Die FAZ entdeckt Anundhati Roy

Monströse Visitenkarte

Eines der großen Erfolgsprojekte der Nazis war es, antikoloniale Bewegungen gegen die imaginierte plutokratisch-jüdisch-angloamerikanische Weltherrschaft zu unterstützen. Neben den Palästinensern wurde so vor allem die indische Unabhängigkeitsbewegung vom in Berlin ansässigen Free India Radio mit Propaganda versorgt.

War es nun späte Dankbarkeit oder nur ideologische Nähe, die kürzlich eine Inderin veranlasste, sich bei den Deutschen für ihre damalige Hilfe zu revanchieren. Die »mehrfache Buchpreisträgerin, Umweltschützerin, Frauenrechtlerin und Mitglied der Kampagne gegen die Großstaudamm-Projekte«, Arundhati Roy, veröffentlichte in der FAZ angesichts der Terroranschläge vom 11. September ein antiamerkanisch-antisemitisches Pamphlet namens »Terror ist nur ein Symptom«, das die hiesigen Befindlichkeiten kongenial zusammenfasste.

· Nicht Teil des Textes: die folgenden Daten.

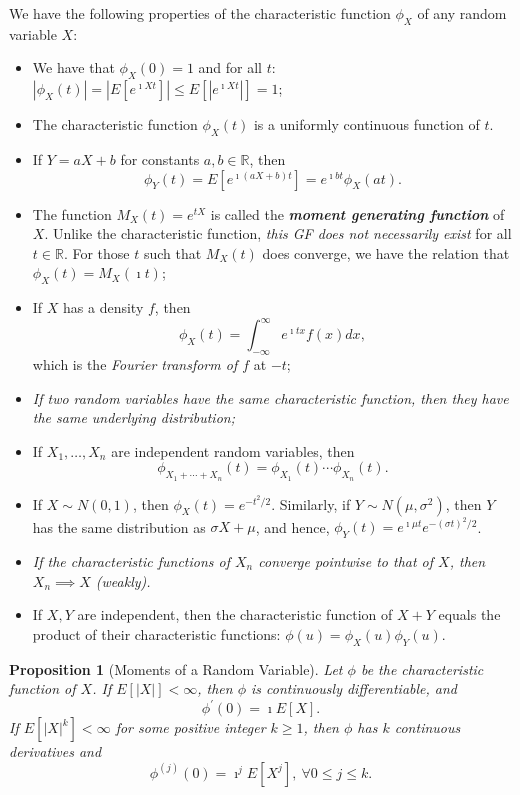 \documentclass[12pt,reqno]{article}
\renewcommand{\emph}[1]{\textit{#1}}
\theoremstyle{plain}
\newtheorem{prop}[theorem]{Proposition}
\theoremstyle{definition}
\begin{document}
We have the following properties of the characteristic function $\phi_X$ of 
any random variable $X$: 
\begin{itemize} 

\item We have that $\phi_X(0) = 1$ and for all $t$: 
     $|\phi_X(t)| = |E[e^{\imath Xt}]| \leq E[|e^{\imath Xt}|] = 1$; 
\item The characteristic function $\phi_X(t)$ is a uniformly continuous 
    function of $t$. 
\item If $Y = aX+b$ for constants $a,b \in \mathbb{R}$, then 
     $$\phi_Y(t) = E[e^{\imath(aX+b)t}] = e^{\imath bt} \phi_X(at).$$ 
\item The function $M_X(t) = e^{tX}$ is called the 
     \textbf{\emph{moment generating function}} of $X$. Unlike the characteristic 
     function, \emph{this GF does not necessarily exist} for all $t \in \mathbb{R}$. 
     For those $t$ such that $M_X(t)$ does converge, we have the 
     relation that $\phi_X(t) = M_X(\imath t)$; 
\item If $X$ has a density $f$, then 
      \[
      \phi_X(t) = \int_{-\infty}^{\infty} e^{\imath tx} f(x) dx, 
      \]
      which is the \emph{Fourier transform of $f$} at $-t$; 
\item \emph{If two random variables have the same characteristic function, then 
     they have the same underlying distribution;} 
\item If $X_1,\ldots,X_n$ are independent random variables, then 
     \[
     \phi_{X_1+\cdots+X_n}(t) = \phi_{X_1}(t) \cdots \phi_{X_n}(t). 
     \]
\item If $X \sim N(0, 1)$, then $\phi_X(t) = e^{-t^2 / 2}$. Similarly, if 
     $Y \sim N(\mu, \sigma^2)$, then $Y$ has the same distribution as 
     $\sigma X+\mu$, and hence, 
     $\phi_Y(t) = e^{\imath\mu t} e^{-(\sigma t)^2 / 2}$. 
\item \emph{If the characteristic functions of $X_n$ converge pointwise to that 
     of $X$, then $X_n \implies X$ (weakly).} 
\item If $X,Y$ are independent, then the characteristic function of 
     $X+Y$ equals the product of their characteristic functions: 
     $\phi(u) = \phi_X(u) \phi_Y(u)$. 

\end{itemize} 

\begin{prop}[Moments of a Random Variable] 
Let $\phi$ be the characteristic function of $X$. If $E[|X|] < \infty$, then 
$\phi$ is continuously differentiable, and 
\[
\phi^{\prime}(0) = \imath E[X]. 
\]
If $E[|X|^k] < \infty$ for some positive integer $k \geq 1$, then $\phi$ has 
$k$ continuous derivatives and 
\[
\phi^{(j)}(0) = \imath^j E[X^j],\ \forall 0 \leq j \leq k. 
\]
\end{prop} 
\end{document}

Während das offizielle Deutschland noch halbherzige Solidaritätsadressen in Richtung USA abgibt, um im Inneren zumindest ein paar Notstandsgesetze rechtfertigen zu können, spricht die Stimme der Dritten Welt aus, wovon hierzulande alle überzeugt sind. Dass nämlich am Übel der Welt eigentlich die USA und die Juden schuld seien und die Massaker von New York nur eine Gegenwehr darstellen: »Was ist Usama bin Ladin? (...) Er ist der dunkle Doppelgänger des amerikanischen Präsidenten. Der brutale Zwilling alles angeblich Schönen und Zivilisierten. Er ist aus der Rippe einer Welt gemacht, die durch die amerikanische Außenpolitik verwüstet wurde, durch ihre (...) unbekümmerte Politik der unumschränkten Vorherrschaft, ihre kühle Missachtung aller nichtamerikanischen Menschenleben, (...) ihre wirtschaftlichen Bestrebungen, die sich gnadenlos wie ein Heuschreckenschwarm durch die Wirtschaft armer Länder gefressen haben. Ihre marodierenden Multis, die sich die Luft aneignen, die wir einatmen, die Erde, auf der wir stehen, das Wasser, das wir trinken, unsere Gedanken.«

Endgültig vorbei ist die Zeit, in der die Befreiungsbewegungen des Trikont versprachen, »eine Geschichte des Menschen zu beginnen, die den von Europa einst vertretenen großartigen Lehren, aber zugleich auch den Verbrechen Europas Rechnung trägt«, wie Frantz Fanon noch hoffte. Die zivilgesellschaftlich engagierte Roy verbreitet nur noch die bereits von Free India Radio gepredigte, vermeintlich antikapitalistische Botschaft, dass das jüdische Finanzkapital - in Form des Stereotyps von Heuschrecken - hinter den angloamerikanischen Angriffskriegen gegen die um Freiheit kämpfenden Völker stehe. Darum auch waren Roy zufolge »die Anschläge vom 11. September die monströse Visitenkarte einer aus den Fugen geratenen Welt. Die Botschaft könnte durchaus unterzeichnet sein von den Geistern der Opfer von Amerikas alten Kriegen«, also etwa den »Tausenden Palästinenser(n), die im Kampf gegen die israelische Besetzung des Westjordanlands den Tod fanden«.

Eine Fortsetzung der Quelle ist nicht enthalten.